◆ WHAT NEEDS TO BE DONE ◆
An exact reproduction of the lines below, from the first through the one with "- SKIP: Return a default value and continue", is the whole answer; pictures have no place in it.

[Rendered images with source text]
== == ==
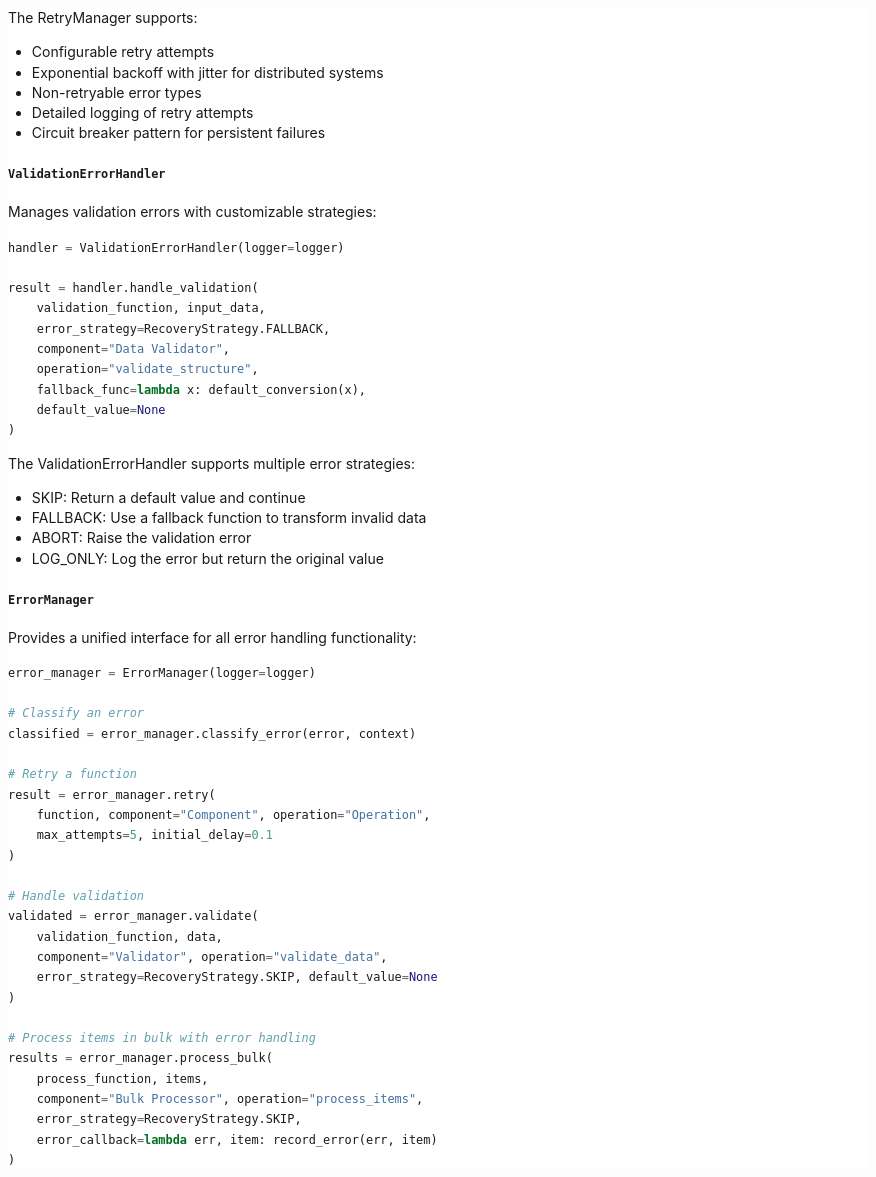 The RetryManager supports:
- Configurable retry attempts
- Exponential backoff with jitter for distributed systems
- Non-retryable error types
- Detailed logging of retry attempts
- Circuit breaker pattern for persistent failures

#### `ValidationErrorHandler`

Manages validation errors with customizable strategies:

```python
handler = ValidationErrorHandler(logger=logger)

result = handler.handle_validation(
    validation_function, input_data,
    error_strategy=RecoveryStrategy.FALLBACK,
    component="Data Validator",
    operation="validate_structure",
    fallback_func=lambda x: default_conversion(x),
    default_value=None
)
```

The ValidationErrorHandler supports multiple error strategies:
- SKIP: Return a default value and continue
- FALLBACK: Use a fallback function to transform invalid data
- ABORT: Raise the validation error
- LOG_ONLY: Log the error but return the original value

#### `ErrorManager`

Provides a unified interface for all error handling functionality:

```python
error_manager = ErrorManager(logger=logger)

# Classify an error
classified = error_manager.classify_error(error, context)

# Retry a function
result = error_manager.retry(
    function, component="Component", operation="Operation",
    max_attempts=5, initial_delay=0.1
)

# Handle validation
validated = error_manager.validate(
    validation_function, data,
    component="Validator", operation="validate_data",
    error_strategy=RecoveryStrategy.SKIP, default_value=None
)

# Process items in bulk with error handling
results = error_manager.process_bulk(
    process_function, items,
    component="Bulk Processor", operation="process_items",
    error_strategy=RecoveryStrategy.SKIP,
    error_callback=lambda err, item: record_error(err, item)
)
```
== == ==
◆ RESPONSE AREA ◆
 The RetryManager supports:
- Configurable retry attempts
- Exponential backoff with jitter for distributed systems
- Non-retryable error types
- Detailed logging of retry attempts
- Circuit breaker pattern for persistent failures

#### `ValidationErrorHandler`

Manages validation errors with customizable strategies:

```python
handler = ValidationErrorHandler(logger=logger)

result = handler.handle_validation(
    validation_function, input_data,
    error_strategy=RecoveryStrategy.FALLBACK,
    component="Data Validator",
    operation="validate_structure",
    fallback_func=lambda x: default_conversion(x),
    default_value=None
)
```

The ValidationErrorHandler supports multiple error strategies:
- SKIP: Return a default value and continue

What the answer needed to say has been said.